Si l'on considère qu'une huître peut vivre de sept à 10 jours dans la partie la plus froide du frigo, il importe, au moment de l'achat, de toujours bien vérifier la date de récolte pour obtenir un produit frais.

Le cas des moules et des homards est tout autre. Les moules sont ensemencées et donc cultivées dans des baies destinées à cette fin. On les traite dans d'immenses entrepôts et on les exporte en quelques heures tout au plus. En 2006, 38 millions de livres ont été cultivées.

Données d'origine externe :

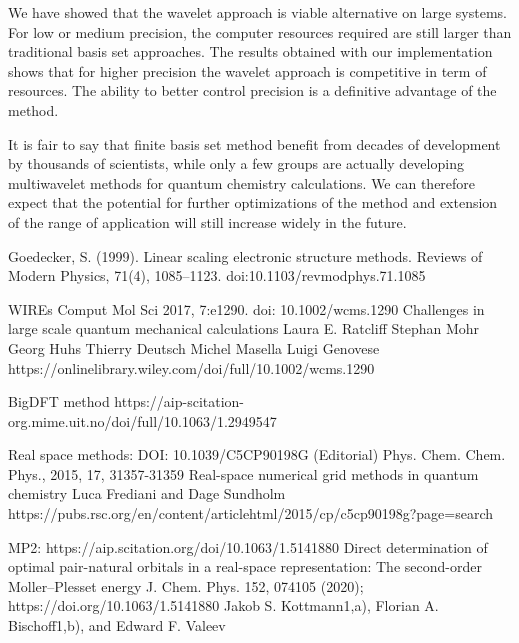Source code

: \documentclass{article}
\begin{document}


We have showed that the wavelet approach is viable alternative on large systems. For low or medium precision, the computer resources required are still larger than traditional basis set approaches. The results obtained with our implementation shows that for higher precision the wavelet approach is competitive in term of resources. 
The ability to better control precision is a definitive advantage of the method. 



It is fair to say that finite basis set method benefit from decades of development by thousands of scientists, while only a few groups are actually developing multiwavelet methods for quantum chemistry calculations. We can therefore expect that the potential for further optimizations of the method and extension of the range of application will still increase widely in the future.




Goedecker, S. (1999). Linear scaling electronic structure methods. Reviews of Modern Physics, 71(4), 1085–1123. doi:10.1103/revmodphys.71.1085 

WIREs Comput Mol Sci 2017, 7:e1290. doi: 10.1002/wcms.1290
Challenges in large scale quantum mechanical calculations
Laura E. Ratcliff
Stephan Mohr
Georg Huhs
Thierry Deutsch
Michel Masella
Luigi Genovese
https://onlinelibrary.wiley.com/doi/full/10.1002/wcms.1290

BigDFT method
https://aip-scitation-org.mime.uit.no/doi/full/10.1063/1.2949547

Real space methods:
 DOI: 10.1039/C5CP90198G (Editorial) Phys. Chem. Chem. Phys., 2015, 17, 31357-31359
Real-space numerical grid methods in quantum chemistry
Luca Frediani and Dage Sundholm
https://pubs.rsc.org/en/content/articlehtml/2015/cp/c5cp90198g?page=search


MP2:
https://aip.scitation.org/doi/10.1063/1.5141880
Direct determination of optimal pair-natural orbitals in a real-space representation: The second-order Moller–Plesset energy
 J. Chem. Phys. 152, 074105 (2020); https://doi.org/10.1063/1.5141880
Jakob S. Kottmann1,a), Florian A. Bischoff1,b), and Edward F. Valeev
\end{document}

La province en est fière et la réputation de son aquaculture auprès des Québécois et des autres Canadiens en témoigne. Le homard aussi bénéficie d'une solide réputation. Avec ses deux saisons d'exploitation (de mai à juin, puis de la fin août à la mi-octobre), l'île fournit le Québec en crustacés vivants depuis toujours. Mais, selon M. Smith, deux menaces pèsent sur la ressource: la prise de femelles qui n'ont pas atteint leur maturité, et l'augmentation des permis de pêche. «Il y a eu comme un signal d'alarme. Au début des années 2000, on a commencé à réfléchir sérieusement à ce que pouvait représenter l'affaiblissement pour notre économie d'une telle ressource de luxe», dit-il.

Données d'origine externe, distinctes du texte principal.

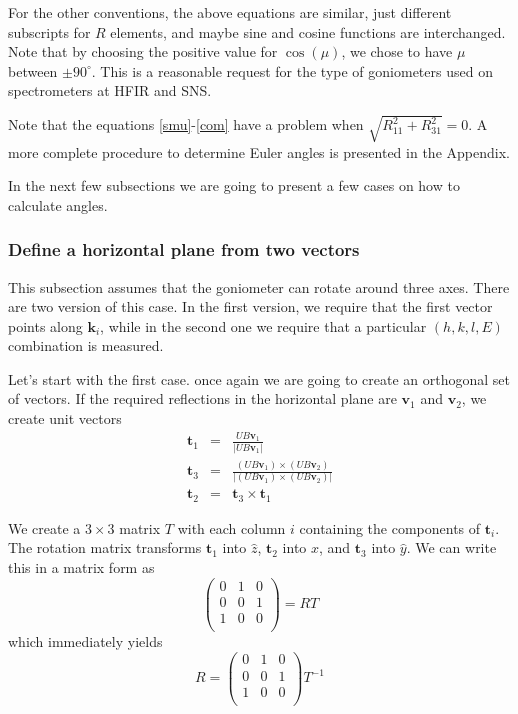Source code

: \documentclass[prb]{revtex4}%
\begin{document}
For the other conventions, the above equations are similar, just different subscripts for $R$ elements, and maybe sine and
cosine functions are interchanged.
Note that by choosing the positive value for $\cos(\mu)$, we chose to have $\mu$ between $\pm90^\circ$. This is a
reasonable request for the type of goniometers used on spectrometers at HFIR and SNS.

Note that the equations \ref{smu}-\ref{com} have a problem when $\sqrt{R^2_{11}+R^2_{31}}=0$. A more complete
procedure to determine Euler angles is presented in the Appendix.


In the next few subsections we are going to present
a few cases on how to calculate angles.


\subsubsection{Define a horizontal plane from two vectors}
This subsection assumes that the goniometer can rotate around three axes.
There are two version of this case. In the first version, we require that the first vector points along $\textbf{k}_i$,
while in the second one we require that a particular $(h, k, l, E)$ combination is measured.

Let's start with the first case. once again we are going to create an orthogonal set of vectors. If the required
reflections in the horizontal plane are $\textbf{v}_1$ and $\textbf{v}_2$, we create unit vectors
\begin{eqnarray}
  \textbf{t}_1 &=& \frac{UB\textbf{v}_1}{|UB\textbf{v}_1|} \\
  \textbf{t}_3 &=& \frac{(UB\textbf{v}_1)\times(UB\textbf{v}_2)}{|(UB\textbf{v}_1)\times(UB\textbf{v}_2)|} \\
  \textbf{t}_2 &=& \textbf{t}_3\times\textbf{t}_1
\end{eqnarray}

We create a $3\times3$ matrix $T$ with each column $i$ containing the components of $\textbf{t}_i$. The rotation
matrix transforms $\textbf{t}_1$ into $\widehat{z}$, $\textbf{t}_2$ into $\widehat{x}$, and $\textbf{t}_3$ into $\widehat{y}$.
We can write this in a matrix form as
\begin{equation}\label{RT}
    \left(
      \begin{array}{ccc}
        0 & 1 & 0 \\
        0 & 0 & 1 \\
        1 & 0 & 0 \\
      \end{array}
    \right)
    = R T
\end{equation}
which immediately yields
\begin{equation}
    R=\left(
      \begin{array}{ccc}
        0 & 1 & 0 \\
        0 & 0 & 1 \\
        1 & 0 & 0 \\
      \end{array}
    \right)T^{-1}
\end{equation}
\end{document}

Michael Smith est un ambassadeur fidèle de la cuisine de l'île, qu'il habite toujours et où il élève son fils. Toutes les émissions des séries qu'il a réalisées pour le Food Network ont été filmées à sa maison, près de l'hôtellerie de Bay of Fortune, à une cinquantaine de kilomètres de la charmante capitale, Charlottetown, où il a commencé sa carrière il y a 17 ans. Avec des activités comme le festival Fall Flavours, il fait la promotion des richesses de l'île, tout en prônant leur protection.

Où manger des huîtres de l'Île-du-Prince-Édouard à Montréal?

Maestro SVP > 3615, boulevard Saint-Laurent

Joe Beef > 2491, rue Notre-Dame Ouest

Au Pied de cochon > 536, avenue Duluth Est

Où les acheter?

Noreff > 4900, rue Molson (Rosemont); 514-908-1000

La mer > 1065, avenue Papineau (à côté de Radio-Canada)

Dans la dernière série télévisée Chef Abroad, Michael Smith cuisinera pour 6000 marins sur un porte-avions américain au milieu de l'Atlantique; célébrera la fin du ramadan dans une famille égyptienne au Caire, et préparera dans une grue le plus «haut repas» jamais servi au-dessus du Cap, en Afrique du Sud. Les vendredis à 21h au Food Network.